My name is Tea and for years I have been surrounded by wondering women, mothers, who fight for educational justice.
My mother, aunts and so many people have spent years of my childhood fighting for the schools my brother and I deserve.
And do you know what they've never had despite all their work, all the PEPs, the committees and task forces- POWER.
That is what Eric Adams has under mayoral control.
And how does he use it?
To fund police.
To criminalize children.
To defund libraries.
To defund childcare.
To defund parks.
To defund public education while allowing the charter schools that privatize our neighborhoods and donate to his campaigns to flourish.
This is the danger of mayoral control.
This is the COST of mayoral control.
Do you know what else mayoral control leaves out?
Students like me.
Did you know that the student members of the panel for educational policy can't vote on anything?
Did you know that the student voice coordinator at New York City public schools has absolutely no power?
Is the New York State education department aware that this time two years ago, thousands of students walked out of school for public health and the mayor ignored us when we asked for permanent remote options, KN95 masks and continued testing?
Listen.
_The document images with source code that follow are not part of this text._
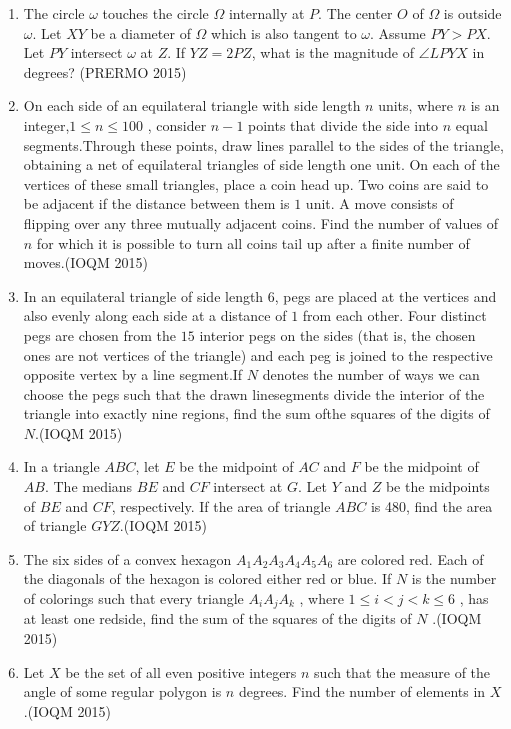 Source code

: \begin{enumerate}
\item The circle $ \omega $ touches the circle $ \Omega $ internally at $ P $. The center $ O $ of $ \Omega $ is outside $ \omega $. Let $XY$ be a diameter of $ \Omega $ which is also tangent to $ \omega $. Assume $ PY > PX $. Let $ PY $ intersect $ \omega $ at $ Z $. If $ YZ = 2PZ $, what is the magnitude of $ \angle LPYX $ in degrees? \hfill(PRERMO 2015)
	\item On each side of an equilateral triangle with side length $n$ units, where $n$ is an integer,$1 \leq n \leq 100$ , consider $n - 1$ points that divide the side into $n$ equal segments.Through these points, draw lines parallel to the sides of the triangle, obtaining a net of equilateral triangles of side length one unit. On each of the vertices of these small triangles, place a coin head up. Two coins are said to be adjacent if the distance between them is $1$ unit. A move consists of flipping over any three mutually adjacent coins. Find the number of values of $n$ for which it is possible to turn all coins tail up after a finite number of moves.\hfill(IOQM 2015)


	\item In an equilateral triangle of side length $6$, pegs are placed at the vertices and also evenly along each side at a distance of $1$ from each other. Four distinct pegs are chosen from the $15$ interior pegs on the sides (that is, the chosen ones are not vertices of the triangle) and each peg is joined to the respective opposite vertex by a line segment.If $N$ denotes the number of ways we can choose the pegs such that the drawn linesegments divide the interior of the triangle into exactly nine regions, find the sum ofthe squares of the digits of $N$.\hfill(IOQM 2015)		
	\item In a triangle $ABC$, let $E$ be the midpoint of $AC$ and $F$ be the midpoint of $AB$. The medians $BE$ and $CF$ intersect at $G$. Let $Y$ and $Z$ be the midpoints of $BE$ and $CF$, respectively. If the area of triangle $ABC$ is 480, find the area of triangle $GYZ$.\hfill(IOQM 2015)
	    \item The six sides of a convex hexagon $A_{1}A_{2}A_{3}A_{4}A_{5}A_{6}$ are colored red. Each of the diagonals of the hexagon is colored either red or blue. If $N$ is the number of colorings such that every triangle $A_{i}A_{j}A_{k}$ , where $1 \leq i < j < k \leq 6$ , has at least one redside, find the sum of the squares of the digits of $N$ .\hfill(IOQM 2015)
    \item Let $X$ be the set of all even positive integers $n$ such that the measure of the angle of some regular polygon is $n$ degrees. Find the number of elements in $X$ .\hfill(IOQM 2015)
    

\end{enumerate}
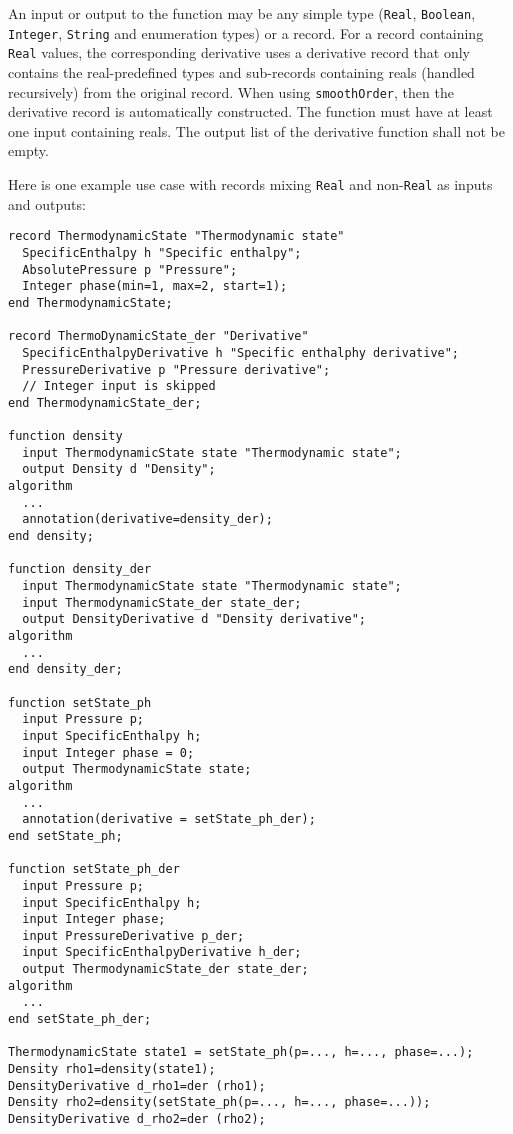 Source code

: An input or output to the function may be any simple type (\lstinline!Real!, \lstinline!Boolean!, \lstinline!Integer!, \lstinline!String! and enumeration types) or a record.
For a record containing \lstinline!Real! values, the corresponding derivative uses a derivative record that only contains the real-predefined types and sub-records containing reals (handled recursively) from the original record.
When using \lstinline!smoothOrder!, then the derivative record is automatically constructed.
The function must have at least one input containing reals.
The output list of the derivative function shall not be empty.

\begin{example}
Here is one example use case with records mixing \lstinline!Real! and
non-\lstinline!Real! as inputs and outputs:
\begin{lstlisting}[language=modelica]
record ThermodynamicState "Thermodynamic state"
  SpecificEnthalpy h "Specific enthalpy";
  AbsolutePressure p "Pressure";
  Integer phase(min=1, max=2, start=1);
end ThermodynamicState;

record ThermoDynamicState_der "Derivative"
  SpecificEnthalpyDerivative h "Specific enthalphy derivative";
  PressureDerivative p "Pressure derivative";
  // Integer input is skipped
end ThermodynamicState_der;

function density
  input ThermodynamicState state "Thermodynamic state";
  output Density d "Density";
algorithm
  ...
  annotation(derivative=density_der);
end density;

function density_der
  input ThermodynamicState state "Thermodynamic state";
  input ThermodynamicState_der state_der;
  output DensityDerivative d "Density derivative";
algorithm
  ...
end density_der;

function setState_ph
  input Pressure p;
  input SpecificEnthalpy h;
  input Integer phase = 0;
  output ThermodynamicState state;
algorithm
  ...
  annotation(derivative = setState_ph_der);
end setState_ph;

function setState_ph_der
  input Pressure p;
  input SpecificEnthalpy h;
  input Integer phase;
  input PressureDerivative p_der;
  input SpecificEnthalpyDerivative h_der;
  output ThermodynamicState_der state_der;
algorithm
  ...
end setState_ph_der;

ThermodynamicState state1 = setState_ph(p=..., h=..., phase=...);
Density rho1=density(state1);
DensityDerivative d_rho1=der (rho1);
Density rho2=density(setState_ph(p=..., h=..., phase=...));
DensityDerivative d_rho2=der (rho2);
\end{lstlisting}
\end{example}

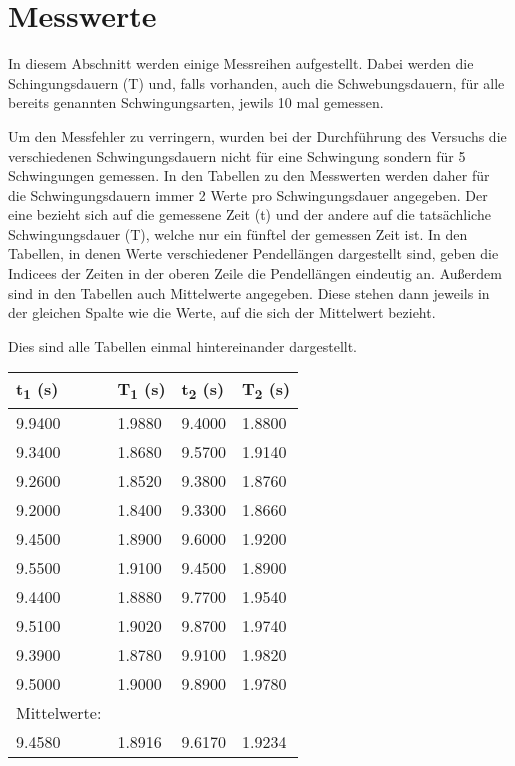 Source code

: \documentclass[titlepage=firstcover, captions=tableheading]{scrartcl}
\begin{document}
\section{Messwerte}
In diesem Abschnitt werden einige Messreihen aufgestellt.
Dabei werden die Schingungsdauern (T) und, falls vorhanden, auch die Schwebungsdauern, für alle bereits genannten Schwingungsarten,
jewils 10 mal gemessen.

\noindent Um den Messfehler zu verringern, wurden bei der Durchführung des Versuchs die verschiedenen Schwingungsdauern
nicht für eine Schwingung sondern für 5 Schwingungen gemessen. In den Tabellen zu den Messwerten werden daher für die Schwingungsdauern
immer 2 Werte pro Schwingungsdauer angegeben. Der eine bezieht sich auf die gemessene Zeit (t) und 
der andere auf die tatsächliche Schwingungsdauer (T), welche nur ein fünftel der gemessen Zeit ist.
In den Tabellen, in denen Werte verschiedener Pendellängen dargestellt sind, geben die Indicees der Zeiten in der oberen Zeile die Pendellängen eindeutig an.
Außerdem sind in den Tabellen auch Mittelwerte angegeben. Diese stehen dann jeweils in der gleichen Spalte wie die Werte, auf die sich der Mittelwert bezieht.

\noindent Dies sind alle Tabellen einmal hintereinander dargestellt.



    \begin{minipage}{\linewidth}
        \centering
    \begin{tabular}{llll}
        \toprule
        t\textsubscript{1} (s) & T\textsubscript{1} (s) & t\textsubscript{2} (s) & T\textsubscript{2} (s) \\
        \midrule
        9.9400  &    1.9880  & 9.4000 & 1.8800 \\
        9.3400  &    1.8680  & 9.5700 & 1.9140 \\
        9.2600  &    1.8520  & 9.3800 & 1.8760 \\
        9.2000  &    1.8400  & 9.3300 & 1.8660 \\
        9.4500  &    1.8900  & 9.6000 & 1.9200 \\
        9.5500  &    1.9100  & 9.4500 & 1.8900 \\
        9.4400  &    1.8880  & 9.7700 & 1.9540 \\
        9.5100  &    1.9020  & 9.8700 & 1.9740 \\
        9.3900  &    1.8780  & 9.9100 & 1.9820 \\
        9.5000  &    1.9000  & 9.8900 & 1.9780 \\
        \midrule
        Mittelwerte:\\
        9.4580 & 1.8916 & 9.6170 & 1.9234  \\
        \bottomrule
        
    \end{tabular}
    \label{tab:1}
\end{minipage}
\end{document}
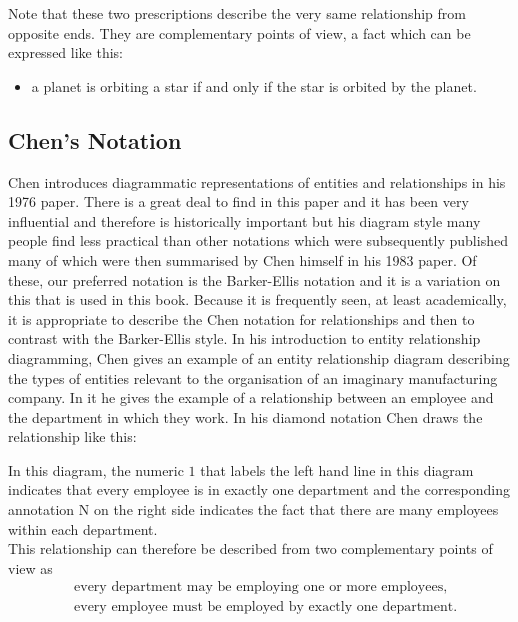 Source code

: Note that these two prescriptions describe the very same relationship from opposite ends. 
They are complementary points of view, a fact which  can be expressed like this:
\begin{itemize}
\item a planet is orbiting a star if and only if the star is orbited by the planet.
\end{itemize}
\subsection{Chen's Notation}
\mynote
Chen introduces diagrammatic representations of entities and relationships in his 
1976 paper. There is a great deal to find in this paper and it has been very influential and therefore is historically important but his diagram style many people find less practical than other notations which were subsequently published many of which were then summarised by Chen himself in his 1983 paper. 
Of these, our preferred notation is the Barker-Ellis notation and it is a variation on this that is used in this book. 
Because it is frequently seen, at least academically, it is appropriate
to describe the Chen notation for relationships and then to contrast with the Barker-Ellis style.
\mynote
In his introduction to entity relationship diagramming, Chen gives an example of an entity relationship diagram describing the types of entities relevant to the organisation of an imaginary manufacturing company.
In it he gives the example of a relationship between an employee and the department in which they work. In his diamond notation Chen draws the relationship like this:
\begin{center}
\scalebox{0.9}{}
\end{center}

\noindent In this diagram, the numeric $1$ that labels the left hand line in this diagram indicates that every employee is in exactly one department and the corresponding annotation N on the right side indicates the fact that there are many employees within each department. \\

\noindent This relationship can therefore be described from  two complementary points of view as
\begin{align}
\label{employingText}&\mbox{every department may be employing one or more employees,} \\
\label{employedByText}&\mbox{every employee must be employed by exactly one department.}
\end{align}


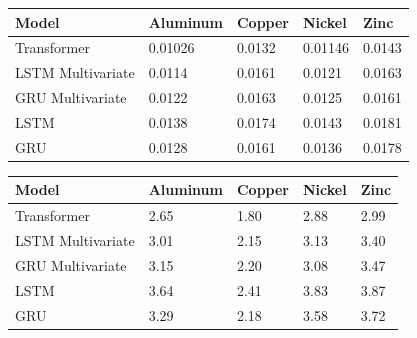 \documentclass[preprint,12pt]{elsarticle}
\begin{document}
\begin{table}
	{\begin{tabular}{|p{3cm}|p{2cm}|p{2cm}|p{2cm}|p{2cm}|} \hline
			\textbf{Model} & \textbf{Aluminum} & \textbf{Copper} & \textbf{Nickel} & \textbf{Zinc}\\ \hline 
			Transformer & 0.01026 & 0.0132 & 0.01146 & 0.0143\\ \hline 
			LSTM Multivariate & 0.0114 & 0.0161 & 0.0121 & 0.0163\\ \hline 
			GRU Multivariate & 0.0122 & 0.0163 & 0.0125 & 0.0161\\ \hline
			LSTM & 0.0138 & 0.0174 & 0.0143 & 0.0181\\ \hline
			GRU & 0.0128 & 0.0161 & 0.0136 & 0.0178\\ \hline
	\end{tabular}}
	\label{tab3}
\end{table}



\begin{table}
	{\begin{tabular}{|p{3cm}|p{2cm}|p{2cm}|p{2cm}|p{2cm}|} \hline
			\textbf{Model} & \textbf{Aluminum} & \textbf{Copper} & \textbf{Nickel} & \textbf{Zinc}\\ \hline 
			Transformer & 2.65 & 1.80 & 2.88 & 2.99\\ \hline 
			LSTM Multivariate & 3.01 & 2.15 & 3.13 & 3.40\\ \hline 
			GRU Multivariate & 3.15 & 2.20 & 3.08 & 3.47\\ \hline
			LSTM & 3.64 & 2.41 & 3.83 & 3.87\\ \hline
			GRU & 3.29 & 2.18 & 3.58 & 3.72\\ \hline
	\end{tabular}}
	\label{tab4}
\end{table}
\end{document}
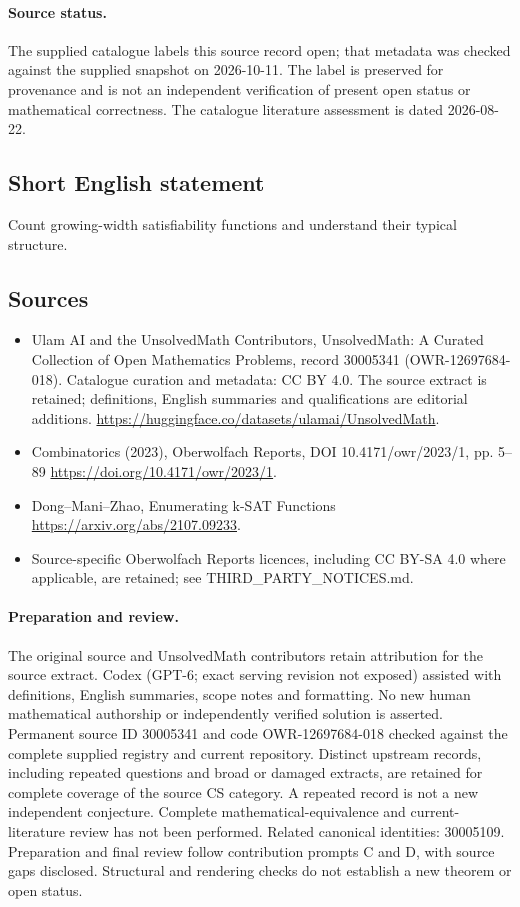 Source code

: \documentclass[11pt]{article}
\begin{document}
\paragraph{Source status.}
The supplied catalogue labels this source record open; that metadata was checked against the supplied snapshot on 2026-10-11. The label is preserved for provenance and is not an independent verification of present open status or mathematical correctness. The catalogue literature assessment is dated 2026-08-22.
\subsection{Short English statement}
Count growing-width satisfiability functions and understand their typical structure.
\subsection{Sources}
\begin{itemize}
\item[\hypertarget{source:30005341:1}{S1}] Ulam AI and the UnsolvedMath Contributors, UnsolvedMath: A Curated Collection of Open Mathematics Problems, record 30005341 (OWR-12697684-018). Catalogue curation and metadata: CC BY 4.0. The source extract is retained; definitions, English summaries and qualifications are editorial additions.
\url{https://huggingface.co/datasets/ulamai/UnsolvedMath}.
\item[\hypertarget{source:30005341:2}{S2}] Combinatorics (2023), Oberwolfach Reports, DOI 10.4171/owr/2023/1, pp. 5--89
\url{https://doi.org/10.4171/owr/2023/1}.
\item[\hypertarget{source:30005341:3}{S3}] Dong--Mani--Zhao, Enumerating k-SAT Functions
\url{https://arxiv.org/abs/2107.09233}.
\item Source-specific Oberwolfach Reports licences, including CC BY-SA 4.0 where applicable, are retained; see THIRD\_PARTY\_NOTICES.md.
\end{itemize}
\paragraph{Preparation and review.}
The original source and UnsolvedMath contributors retain attribution for the source extract. Codex (GPT-6; exact serving revision not exposed) assisted with definitions, English summaries, scope notes and formatting. No new human mathematical authorship or independently verified solution is asserted. Permanent source ID 30005341 and code OWR-12697684-018 checked against the complete supplied registry and current repository. Distinct upstream records, including repeated questions and broad or damaged extracts, are retained for complete coverage of the source CS category. A repeated record is not a new independent conjecture. Complete mathematical-equivalence and current-literature review has not been performed. Related canonical identities: 30005109. Preparation and final review follow contribution prompts C and D, with source gaps disclosed. Structural and rendering checks do not establish a new theorem or open status.
\label{end:30005341}
\end{document}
Just because Eric Adams wants to be a party promoter doesn't mean he gets to treat our schools like his own personal come up.
Students, families and New Yorkers deserve a say, a voice and the resources necessary to thrive.
We must END MAYORAL CONTROL in favor of democratic school governance NOW and we must ensure that people like the parents who came after my brother when he flipped the PEP vote that ended G&T don't get a day in our new democratic system since they don't know what democracy is!”
- Tea Healy, HS student with an IEP
Mayoral Control and D75
“My children are just starting HS. Chancellor Banks is my 7th Chancellor. Under Mayoral Control we have become the most segregated school system in the country. Under Mayoral Control IEP non compliance has gotten so high the state finally has to a sign a special master to intervene. Under Mayoral Control Central bureaucracy has tripled while schools are asking teachers to buy their own supplies. Under Mayoral Control we have privatized our public education by diverting tax dollars into the charter school industry while they cannibalize local schools struggling for resources in marginalized communities reinforcing the school to prison pipeline. I should not have to wait 10 years for a D75 middle school in my district. Under Mayor Adams D75 schools are on the brink of being cut $97 million which will endanger students with disabilities by eliminating entire paraprofessional budgets at some schools. Whether you call it Mayoral control or Mayoral Accountability, tyranny is still tyranny. End it now.”
- Paullette Healy, D75 community advocate
Mayoral Control Fosters Disengagement
“The Panel for Educational Policy embodies disenfranchisement. There is ONE member of the PEP who is NOT allowed to vote. That is the one student member. What message does that send to our young people who are asking themselves, does my voice matter to the people in charge?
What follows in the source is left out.